Jadi memang ada beberapa pro dan kontra katanya tidak ada kasus niaga BBM ilegal kan tidak ada.
Tapi di momen ini saya bicara. Jadi bermula itu ketika saya mendapatkan pelaporan dari anggota saya sendiri yang saya tidak sebutkan nama mereka. Kalau disebut nanti bisa kena mutasi juga.
Lalu dari masyarakat terkait kelangkaan di pusaran nelayan. Di kota Kupang itu dia dikelilingi oleh laut yang mata pencarian masyarakat itu di nelayan. Lalu saya mendapatkan informasi itu saya melaporkan kepada Pak Kapolresta.
Saya melaporkan kepada Kapolresta. Pak Kapolresta bilang selidiki itu perintahnya beliau. Selidiki.
Lalu dilibatkan semua perwira. Beliau sampaikan libatkan semua perwira. Itu tanggal 15 Juni. Ya tanggal 15 Juni. Itu awal-awal saya berdiskusi dengan beliau. Saya dengan Kasat Serse selanjutnya.
Tanggal 22 itu saya didatangi oleh salah satu anggota lah di Polda NTT yang bertugas di bidang reserse. Jadi dia sampaikan ke saya, 'Abang kalau nanti nangkap-nangkap minyak dampaknya ke Krimsus. Itu tanggal 22. Lalu atas peristiwa itu saya melaporkan kepada Kapolresta dan Kasat Serse.

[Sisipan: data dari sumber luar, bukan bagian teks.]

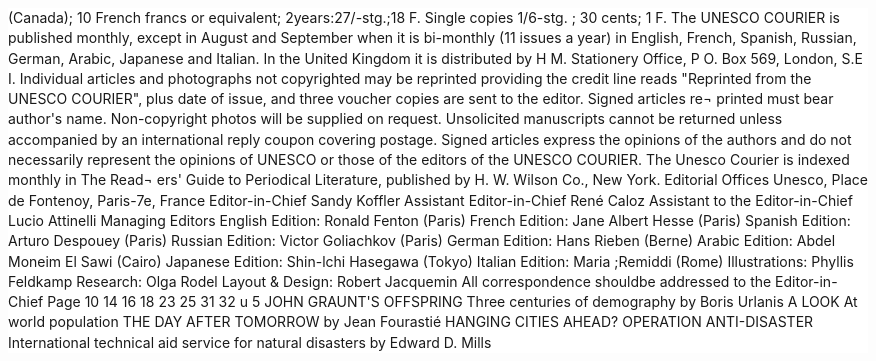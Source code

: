 (Canada); 10 French francs or equivalent;
2years:27/-stg.;18 F. Single copies 1/6-stg. ;
30 cents; 1 F.
The UNESCO COURIER is published monthly, except
in August and September when it is bi-monthly (11 issues a
year) in English, French, Spanish, Russian, German, Arabic,
Japanese and Italian. In the United Kingdom it is distributed
by H M. Stationery Office, P O. Box 569, London, S.E I.
Individual articles and photographs not copyrighted may
be reprinted providing the credit line reads "Reprinted from
the UNESCO COURIER", plus date of issue, and three
voucher copies are sent to the editor. Signed articles re¬
printed must bear author's name. Non-copyright photos
will be supplied on request. Unsolicited manuscripts cannot
be returned unless accompanied by an international
reply coupon covering postage. Signed articles express the
opinions of the authors and do not necessarily represent
the opinions of UNESCO or those of the editors of the
UNESCO COURIER.
The Unesco Courier is indexed monthly in The Read¬
ers' Guide to Periodical Literature, published by
H. W. Wilson Co., New York.
Editorial Offices
Unesco, Place de Fontenoy, Paris-7e, France
Editor-in-Chief
Sandy Koffler
Assistant Editor-in-Chief
René Caloz
Assistant to the Editor-in-Chief
Lucio Attinelli
Managing Editors
English Edition: Ronald Fenton (Paris)
French Edition: Jane Albert Hesse (Paris)
Spanish Edition: Arturo Despouey (Paris)
Russian Edition: Victor Goliachkov (Paris)
German Edition: Hans Rieben (Berne)
Arabic Edition: Abdel Moneim El Sawi (Cairo)
Japanese Edition: Shin-lchi Hasegawa (Tokyo)
Italian Edition: Maria ;Remiddi (Rome)
Illustrations: Phyllis Feldkamp
Research: Olga Rodel
Layout & Design: Robert Jacquemin
All correspondence shouldbe addressed to the Editor-in-Chief
Page
10
14
16
18
23
25
31
32
u
5
JOHN GRAUNT'S OFFSPRING
Three centuries of demography
by Boris Urlanis
A LOOK At world population
THE DAY AFTER TOMORROW
by Jean Fourastié
HANGING CITIES AHEAD?
OPERATION ANTI-DISASTER
International technical aid service for natural disasters
by Edward D. Mills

Saya melaporkan lalu Kapolresta bilang Rudy tegak lurus saja. Pokoknya kamu tegak lurus saja. Nanti kalau ada yang hubungi saya yang jelaskan.
Pada tanggal 22 itu langsung saya perintahkan anggota lewat grup. Saya (dapat) perintah Kapolresta tangkap BBM ilegal. Itu perintah saya.
Berlanjut sampai ke tanggal 24, masih saya perintahkan. Dan kasat juga di situ kasat monitor. Tangkap. Perintahnya dalam minggu ini harus ditangkap.
Lalu tanggal 25 itu kami bergerak. Tapi dari 15 kita sudah mendapatkan berbagai informasi siapa itu. Ternyata yang main ini pemain-pemain lama. Yang malah nimbun ini adalah pemain-pemain lama. Yang sudah kita tahu latar belakang mereka, sudah tahu kita semua.
Lalu tanggal 25 pagi saya perintahkan anggota semua kumpul. Kasat Serse sampaikan hantam. Hantam itu kalau bahasa NTT itu pokoknya tangkap. Itu perintah, pernyataannya seperti itu. Lalu saya didatangi oleh anggota saya, tiga orang. Lalu mereka sampaikan bahwa kita cek.
Pokoknya intinya dari percakapan itu cek, jangan sampai uang ini masuk ke atas. Pokoknya ke boss kita. Lalu saya bilang, saya ini langsung bicara dengan Kapolres. Kapolres suruh hantam. Kita ikut perintah Kapolres. Kita loyal ke Kapolres, saya bilang. Jadi itu bahasa saya.
Jadi sekitar jam 12.45 itu setelah semua sudah kumpul, saya pimpin pergerakan. Jadi jumlahnya ada 12. Saya pimpin pergerakan sampai mendekati Polda. Saya berdiskusi dengan salah satu anggota saya yang membonceng saya.
Dia bilang, jangan sampai kalau tidak ke bos atas, ke Kasat. Jadi saya saat itu kok dia sudah ngotot terus ngomong ke saya. Ini kan saya sebagai seorang perwira. Saya bilang, sudah kita mengir dulu di dekat polda itu ada satu restoran. Namanya restoran Masterpiece. Yang di dalam restoran itu juga ada karaoke family. Baru didirikan satu tahun. Jadi saya minta untuk menepi di restoran Masterpiece.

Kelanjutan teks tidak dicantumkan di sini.